It appears that I may have been too hasty in my conclusion that Apple’s new Simultaneous dual-band Airport Extreme has not been equipped with a new dual-band, two radio, three-stream, i.e. 450 Mbps maximum link rate, radio module.
After I posted the review, I had a few sources contact me and insist that the Marvell-based radio was indeed three-stream N capable, even though there are only two antennas per radio as shown in Figure 1 below.
Figure 1: New Airport Extreme Simultaneous board
So I first verified that the product I tested, Apple part number MC340LL/A, Model A1354, FCC ID: BCGA1354, Serial # 6F942294ACC, was the latest model.
Then, since I had to get more detail on the radio, I pried off the RF shield and found three RF chains per radio as shown in Figure 2.
Figure 2: New Airport Extreme Simultaneous radio board
I was also able to ID the Marvell radio devices, both of which were marked 88W8063 to go along with the 88W8366 BB/MACs outside the shield. Searches pulled up only one PDF document (in Chinese) that has a reference to this part and nothing else.
My trusty magnifying glass helped me to identify the three power amps in the right section of the photo as SIGE 2537L 5 GHz (802.11a) Power Amplifier with Power Detectors, which makes that the 5 GHz radio. The power amps in the left radio are too small for me to make out any identifying marks. But it’s the 2.4 GHz radio by elimination.
For some reason, however, Apple decided to not add third antennas for each radio. Instead, it appears the middle two antenna connections (AP2 and AP3) bring out combined signals from both the 2.4 and 5 GHz radios. Antenna connector AP1 is dedicated to the 5 GHz radio, while AP4 is dedicated to the 2.4 GHz radio.
To confirm this, I took a closer look at the Amphenol printed circuit antennas and found three different part numbers: two of Apple 820-2519-A and one each of Apple 820-2177-A and Apple 820-2754-A. But I think the antennas are not all connected correctly.
If my theory is correct about the use of dual-band antennas, the two 820-2519-A’s should be connected to the board AP2 and AP3 connectors. But only one 820-2519-A is connected to dual-band output AP2, while the other connects to single-band output AP4.
Since I don’t have a board schematic, and I can’t follow all of the traces in detail, I could be wrong. But I think the antennas connected to AP3 and AP4 are swapped, which could account for the poor 2.4 GHz performance that I found, since the left side radio is 2.4 GHz.
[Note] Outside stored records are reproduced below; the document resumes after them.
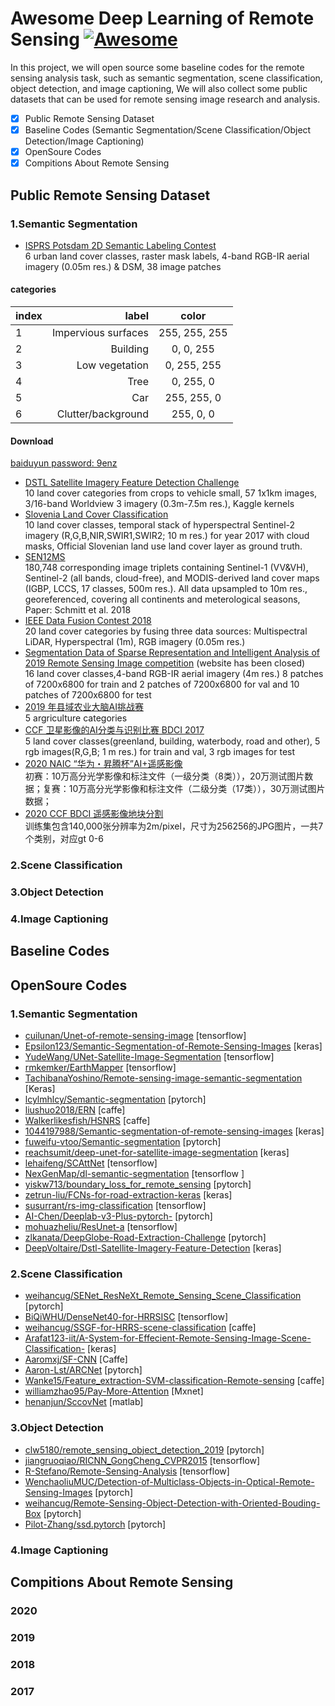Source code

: # Awesome Deep Learning of Remote Sensing [![Awesome](https://cdn.rawgit.com/sindresorhus/awesome/d7305f38d29fed78fa85652e3a63e154dd8e8829/media/badge.svg)](https://github.com/sindresorhus/awesome)
In this project, we will open source some baseline codes for the remote sensing analysis task, such as semantic segmentation, scene classification, object detection, and image captioning, We will also collect some public datasets that can be used for remote sensing image research and analysis.
- [x] Public Remote Sensing Dataset
- [x] Baseline Codes (Semantic Segmentation/Scene Classification/Object Detection/Image Captioning)
- [x] OpenSoure Codes
- [x] Compitions About Remote Sensing

## Public Remote Sensing Dataset
### 1.Semantic Segmentation
- [ISPRS Potsdam 2D Semantic Labeling Contest ](http://www2.isprs.org/commissions/comm3/wg4/2d-sem-label-potsdam.html "ISPRS Potsdam 2D Semantic Labeling Contest")   
6 urban land cover classes, raster mask labels, 4-band RGB-IR aerial imagery (0.05m res.) & DSM, 38 image patches      
#### categories 
| index | label | color |
| :-----| ----: | :----: |
| 1 | Impervious surfaces | 255, 255, 255 |
| 2 | Building | 0, 0, 255 |
| 3 | Low vegetation | 0, 255, 255 |
| 4 | Tree | 0, 255, 0 |
| 5 | Car | 255, 255, 0 |
| 6 | Clutter/background | 255, 0, 0 |   
#### Download 
[baiduyun password: 9enz](https://pan.baidu.com/s/1l_s8XsT_wn5TgpNqwMnVMw "ISPRS Potsdam 2D Semantic Labeling Contest")   
- [DSTL Satellite Imagery Feature Detection Challenge ](https://www.kaggle.com/c/dstl-satellite-imagery-feature-detection "DSTL Satellite Imagery Feature Detection Challenge ")   
10 land cover categories from crops to vehicle small, 57 1x1km images, 3/16-band Worldview 3 imagery (0.3m-7.5m res.), Kaggle kernels
- [Slovenia Land Cover Classification](http://eo-learn.sentinel-hub.com/ "Slovenia Land Cover Classification")   
10 land cover classes, temporal stack of hyperspectral Sentinel-2 imagery (R,G,B,NIR,SWIR1,SWIR2; 10 m res.) for year 2017 with cloud masks, Official Slovenian land use land cover layer as ground truth.
- [SEN12MS](https://mediatum.ub.tum.de/1474000 "SEN12MS")    
180,748 corresponding image triplets containing Sentinel-1 (VV&VH), Sentinel-2 (all bands, cloud-free), and MODIS-derived land cover maps (IGBP, LCCS, 17 classes, 500m res.). All data upsampled to 10m res., georeferenced, covering all continents and meterological seasons, Paper: Schmitt et al. 2018
- [IEEE Data Fusion Contest 2018 ](http://www.grss-ieee.org/community/technical-committees/data-fusion/2018-ieee-grss-data-fusion-contest/ "IEEE Data Fusion Contest 2018 ")   
20 land cover categories by fusing three data sources: Multispectral LiDAR, Hyperspectral (1m), RGB imagery (0.05m res.)
- [Segmentation Data of Sparse Representation and Intelligent Analysis of 2019 Remote Sensing Image competition]( "") (website has been closed)   
16 land cover classes,4-band RGB-IR aerial imagery (4m res.) 8 patches of 7200x6800 for train and 2 patches of 7200x6800 for val and 10 patches of 7200x6800 for test
- [2019 年县域农业大脑AI挑战赛](https://tianchi.aliyun.com/competition/entrance/231717/information "2019 年县域农业大脑AI挑战赛")   
5 argriculture categories
- [CCF 卫星影像的AI分类与识别比赛 BDCI 2017](https://www.datafountain.cn/competitions/270/datasets "BDCI 2017")   
5 land cover classes(greenland, building, waterbody, road and other), 5 rgb images(R,G,B; 1 m res.) for train and val, 3 rgb images for test
- [2020 NAIC “华为・昇腾杯”AI+遥感影像 ](https://naic.pcl.ac.cn/frame/2 "2020NAIC")   
初赛：10万高分光学影像和标注文件（一级分类（8类）），20万测试图片数据；复赛：10万高分光学影像和标注文件（二级分类（17类）），30万测试图片数据；
- [2020 CCF BDCI 遥感影像地块分割 ](https://www.datafountain.cn/competitions/475/datasets "2020BDCI")   
训练集包含140,000张分辨率为2m/pixel，尺寸为256256的JPG图片，一共7个类别，对应gt 0-6

### 2.Scene Classification
### 3.Object Detection
### 4.Image Captioning
## Baseline Codes
## OpenSoure Codes
### 1.Semantic Segmentation
- [cuilunan/Unet-of-remote-sensing-image](https://github.com/cuilunan/Unet-of-remote-sensing-image "cuilunan") [tensorflow]
- [Epsilon123/Semantic-Segmentation-of-Remote-Sensing-Images](https://github.com/Epsilon123/Semantic-Segmentation-of-Remote-Sensing-Images "Epsilon123") [keras]
- [YudeWang/UNet-Satellite-Image-Segmentation](https://github.com/YudeWang/UNet-Satellite-Image-Segmentation "YudeWang") [tensorflow]
- [rmkemker/EarthMapper](https://github.com/rmkemker/EarthMapper "rmkemker/EarthMapper") [tensorflow]
- [TachibanaYoshino/Remote-sensing-image-semantic-segmentation](https://github.com/TachibanaYoshino/Remote-sensing-image-semantic-segmentation "TachibanaYoshino/Remote-sensing-image-semantic-segmentation") [Keras]
- [lcylmhlcy/Semantic-segmentation](https://github.com/lcylmhlcy/Semantic-segmentation "lcylmhlcy/Semantic-segmentation") [pytorch]
- [liushuo2018/ERN](https://github.com/liushuo2018/ERN "liushuo2018/ERN") [caffe]
- [Walkerlikesfish/HSNRS](https://github.com/Walkerlikesfish/HSNRS "Walkerlikesfish/HSNRS") [caffe]
- [1044197988/Semantic-segmentation-of-remote-sensing-images](https://github.com/1044197988/Semantic-segmentation-of-remote-sensing-images "1044197988/Semantic-segmentation-of-remote-sensing-images") [keras]
- [fuweifu-vtoo/Semantic-segmentation](https://github.com/fuweifu-vtoo/Semantic-segmentation "fuweifu-vtoo/Semantic-segmentation") [pytorch]
- [reachsumit/deep-unet-for-satellite-image-segmentation](https://github.com/reachsumit/deep-unet-for-satellite-image-segmentation "reachsumit/deep-unet-for-satellite-image-segmentation") [keras]
- [lehaifeng/SCAttNet](https://github.com/lehaifeng/SCAttNet "lehaifeng/SCAttNet") [tensorflow]
- [NexGenMap/dl-semantic-segmentation](https://github.com/NexGenMap/dl-semantic-segmentation "NexGenMap/dl-semantic-segmentation") [tensorflow ]
- [yiskw713/boundary_loss_for_remote_sensing](https://github.com/yiskw713/boundary_loss_for_remote_sensing "yiskw713/boundary_loss_for_remote_sensing") [pytorch]
- [zetrun-liu/FCNs-for-road-extraction-keras](https://github.com/zetrun-liu/FCNs-for-road-extraction-keras "zetrun-liu/FCNs-for-road-extraction-keras") [keras]
- [susurrant/rs-img-classification](https://github.com/susurrant/rs-img-classification "susurrant/rs-img-classification") [tensorflow]
- [AI-Chen/Deeplab-v3-Plus-pytorch-](https://github.com/AI-Chen/Deeplab-v3-Plus-pytorch- "AI-Chen/Deeplab-v3-Plus-pytorch-") [pytorch]
- [mohuazheliu/ResUnet-a](https://github.com/mohuazheliu/ResUnet-a "mohuazheliu/ResUnet-a") [tensorflow]
- [zlkanata/DeepGlobe-Road-Extraction-Challenge](https://github.com/zlkanata/DeepGlobe-Road-Extraction-Challenge "zlkanata/DeepGlobe-Road-Extraction-Challenge") [pytorch]
- [DeepVoltaire/Dstl-Satellite-Imagery-Feature-Detection](https://github.com/DeepVoltaire/Dstl-Satellite-Imagery-Feature-Detection "DeepVoltaire/Dstl-Satellite-Imagery-Feature-Detection") [keras]
### 2.Scene Classification
- [weihancug/SENet_ResNeXt_Remote_Sensing_Scene_Classification](https://github.com/weihancug/SENet_ResNeXt_Remote_Sensing_Scene_Classification "weihancug/SENet_ResNeXt_Remote_Sensing_Scene_Classification") [pytorch]
- [BiQiWHU/DenseNet40-for-HRRSISC](https://github.com/BiQiWHU/DenseNet40-for-HRRSISC "BiQiWHU/DenseNet40-for-HRRSISC") [tensorflow]
- [weihancug/SSGF-for-HRRS-scene-classification](https://github.com/weihancug/SSGF-for-HRRS-scene-classification "weihancug/SSGF-for-HRRS-scene-classification") [caffe]
- [Arafat123-iit/A-System-for-Effecient-Remote-Sensing-Image-Scene-Classification-](https://github.com/Arafat123-iit/A-System-for-Effecient-Remote-Sensing-Image-Scene-Classification- "Arafat123-iit/A-System-for-Effecient-Remote-Sensing-Image-Scene-Classification-") [keras]
- [Aaromxj/SF-CNN](https://github.com/Aaromxj/SF-CNN "Aaromxj/SF-CNN") [Caffe]
- [Aaron-Lst/ARCNet](https://github.com/Aaron-Lst/ARCNet "Aaron-Lst/ARCNet") [pytorch]
- [Wanke15/Feature_extraction-SVM-classification-Remote-sensing](https://github.com/Wanke15/Feature_extraction-SVM-classification-Remote-sensing "Wanke15/Feature_extraction-SVM-classification-Remote-sensing") [caffe]
- [williamzhao95/Pay-More-Attention](https://github.com/williamzhao95/Pay-More-Attention "williamzhao95/Pay-More-Attention") [Mxnet]
- [henanjun/SccovNet](https://github.com/henanjun/SccovNet "henanjun/SccovNet") [matlab]
### 3.Object Detection
- [clw5180/remote_sensing_object_detection_2019](https://github.com/clw5180/remote_sensing_object_detection_2019 "clw5180/remote_sensing_object_detection_2019") [pytorch]
- [jiangruoqiao/RICNN_GongCheng_CVPR2015](https://github.com/jiangruoqiao/RICNN_GongCheng_CVPR2015 "jiangruoqiao/RICNN_GongCheng_CVPR2015") [tensorflow]
- [R-Stefano/Remote-Sensing-Analysis](https://github.com/R-Stefano/Remote-Sensing-Analysis "R-Stefano/Remote-Sensing-Analysis") [tensorflow]
- [WenchaoliuMUC/Detection-of-Multiclass-Objects-in-Optical-Remote-Sensing-Images](https://github.com/WenchaoliuMUC/Detection-of-Multiclass-Objects-in-Optical-Remote-Sensing-Images "WenchaoliuMUC/Detection-of-Multiclass-Objects-in-Optical-Remote-Sensing-Images") [pytorch]
- [weihancug/Remote-Sensing-Object-Detection-with-Oriented-Bouding-Box](https://github.com/weihancug/Remote-Sensing-Object-Detection-with-Oriented-Bouding-Box "weihancug/Remote-Sensing-Object-Detection-with-Oriented-Bouding-Box") [pytorch]
- [Pilot-Zhang/ssd.pytorch](https://github.com/Pilot-Zhang/ssd.pytorch "Pilot-Zhang/ssd.pytorch") [pytorch]
### 4.Image Captioning
## Compitions About Remote Sensing
### 2020
### 2019
### 2018
### 2017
To test this, I swapped the antennas connected to the radio module’s AP3 and AP4 connectors, which connected the second 820-2519-A (dual-band) antenna to AP3. I then did a quick six location retest, and pulled the results into the table below, along with the results from the first run, which are posted in the Wireless Charts. If you want the IxChariot plots, here are the links: downlink, uplink.
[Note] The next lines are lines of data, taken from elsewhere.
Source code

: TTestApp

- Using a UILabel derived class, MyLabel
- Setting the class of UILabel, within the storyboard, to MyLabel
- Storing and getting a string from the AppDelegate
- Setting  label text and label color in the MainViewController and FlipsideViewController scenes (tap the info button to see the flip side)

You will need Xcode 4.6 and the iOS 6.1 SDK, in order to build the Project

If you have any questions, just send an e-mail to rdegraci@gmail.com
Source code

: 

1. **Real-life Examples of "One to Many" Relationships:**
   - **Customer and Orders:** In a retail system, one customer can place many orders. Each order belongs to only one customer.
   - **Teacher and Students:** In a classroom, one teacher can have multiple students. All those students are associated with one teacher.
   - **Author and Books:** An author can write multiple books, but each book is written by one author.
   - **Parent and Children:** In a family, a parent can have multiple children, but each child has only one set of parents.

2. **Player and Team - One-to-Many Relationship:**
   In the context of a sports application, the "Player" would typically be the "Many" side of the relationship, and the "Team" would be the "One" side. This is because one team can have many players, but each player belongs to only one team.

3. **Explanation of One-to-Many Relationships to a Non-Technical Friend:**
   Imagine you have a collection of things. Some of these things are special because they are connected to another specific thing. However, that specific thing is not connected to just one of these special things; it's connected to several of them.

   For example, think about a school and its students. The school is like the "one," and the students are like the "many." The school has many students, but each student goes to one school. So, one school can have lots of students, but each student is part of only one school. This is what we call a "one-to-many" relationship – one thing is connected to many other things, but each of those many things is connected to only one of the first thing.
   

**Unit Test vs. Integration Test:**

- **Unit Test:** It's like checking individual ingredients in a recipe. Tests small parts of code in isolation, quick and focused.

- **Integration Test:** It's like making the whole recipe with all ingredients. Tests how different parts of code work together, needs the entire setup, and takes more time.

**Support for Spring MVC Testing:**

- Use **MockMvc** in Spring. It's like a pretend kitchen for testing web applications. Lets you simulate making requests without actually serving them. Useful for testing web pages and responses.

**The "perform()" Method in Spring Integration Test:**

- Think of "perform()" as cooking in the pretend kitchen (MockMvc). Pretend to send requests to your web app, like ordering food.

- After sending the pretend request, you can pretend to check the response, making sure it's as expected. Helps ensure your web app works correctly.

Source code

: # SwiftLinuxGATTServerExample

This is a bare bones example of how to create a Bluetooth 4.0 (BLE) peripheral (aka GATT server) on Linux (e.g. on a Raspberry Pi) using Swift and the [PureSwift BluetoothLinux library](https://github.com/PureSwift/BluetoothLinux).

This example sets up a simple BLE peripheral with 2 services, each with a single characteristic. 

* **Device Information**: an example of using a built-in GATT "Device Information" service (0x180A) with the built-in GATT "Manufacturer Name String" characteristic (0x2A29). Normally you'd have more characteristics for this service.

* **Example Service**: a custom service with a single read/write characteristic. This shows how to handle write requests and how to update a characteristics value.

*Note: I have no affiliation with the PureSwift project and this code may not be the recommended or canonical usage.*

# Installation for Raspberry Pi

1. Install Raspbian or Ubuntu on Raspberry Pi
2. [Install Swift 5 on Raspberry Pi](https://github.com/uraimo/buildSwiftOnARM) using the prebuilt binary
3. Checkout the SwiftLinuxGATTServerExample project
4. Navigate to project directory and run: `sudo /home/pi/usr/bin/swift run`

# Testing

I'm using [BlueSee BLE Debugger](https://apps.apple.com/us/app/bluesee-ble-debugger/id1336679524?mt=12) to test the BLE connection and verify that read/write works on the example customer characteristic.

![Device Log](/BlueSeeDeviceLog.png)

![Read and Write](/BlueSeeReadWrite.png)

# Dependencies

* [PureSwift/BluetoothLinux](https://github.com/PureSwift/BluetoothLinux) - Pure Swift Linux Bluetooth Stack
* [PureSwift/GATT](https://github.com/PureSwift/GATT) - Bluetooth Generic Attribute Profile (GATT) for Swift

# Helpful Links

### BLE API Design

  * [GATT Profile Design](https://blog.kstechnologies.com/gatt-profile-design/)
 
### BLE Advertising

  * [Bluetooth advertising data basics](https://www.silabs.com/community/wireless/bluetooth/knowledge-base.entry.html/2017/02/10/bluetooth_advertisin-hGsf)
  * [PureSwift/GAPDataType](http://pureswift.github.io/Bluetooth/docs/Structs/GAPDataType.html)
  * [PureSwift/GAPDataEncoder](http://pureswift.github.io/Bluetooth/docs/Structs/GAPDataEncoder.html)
|Test Location||Downlink Throughput – Swapped Antennas (Mbps)||Downlink Throughput – Original (Mbps)||Uplink Throughput – Swapped Antennas (Mbps)||Uplink Throughput – Original (Mbps)|
Table 1: New Airport Extreme Wireless throughput
The most significant change is in the weaker signal locations, D, E and F. Throughput is higher for both up and downlink and the connection was solid in Location E and I was now able to easily connect in Location F and run the test.
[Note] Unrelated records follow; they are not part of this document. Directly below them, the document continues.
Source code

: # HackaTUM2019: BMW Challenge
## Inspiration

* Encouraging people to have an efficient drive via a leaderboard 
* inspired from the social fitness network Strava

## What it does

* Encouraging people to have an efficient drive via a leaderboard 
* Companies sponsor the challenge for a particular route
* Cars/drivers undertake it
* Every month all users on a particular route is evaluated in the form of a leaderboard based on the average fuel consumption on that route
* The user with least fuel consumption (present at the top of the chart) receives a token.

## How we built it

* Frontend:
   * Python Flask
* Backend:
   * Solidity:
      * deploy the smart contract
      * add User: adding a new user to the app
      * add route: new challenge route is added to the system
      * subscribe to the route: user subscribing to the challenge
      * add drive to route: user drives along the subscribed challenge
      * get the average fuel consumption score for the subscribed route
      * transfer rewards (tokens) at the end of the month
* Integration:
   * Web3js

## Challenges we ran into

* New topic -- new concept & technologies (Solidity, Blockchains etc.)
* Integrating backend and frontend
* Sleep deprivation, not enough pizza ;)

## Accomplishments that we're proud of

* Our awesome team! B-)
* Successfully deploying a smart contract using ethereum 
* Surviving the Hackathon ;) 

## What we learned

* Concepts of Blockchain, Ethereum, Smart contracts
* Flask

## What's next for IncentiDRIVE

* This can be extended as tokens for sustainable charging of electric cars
Downlink results in the stronger signal locations (A, B, C) are actually lower, but uplink results are either about the same or improved. I think this is more due something in the general downlink performance (at least with the Intel 5300 client), than an indication that the antenna swap doesn’t work.
So Apple has been pretty crafty in hiding its secret 3-stream N upgrade, which probably awaits three stream-capable clients before they’ll turn it on. But I think they could have done without the antenna connection error, which they’ll probably just quietly fix in new production product.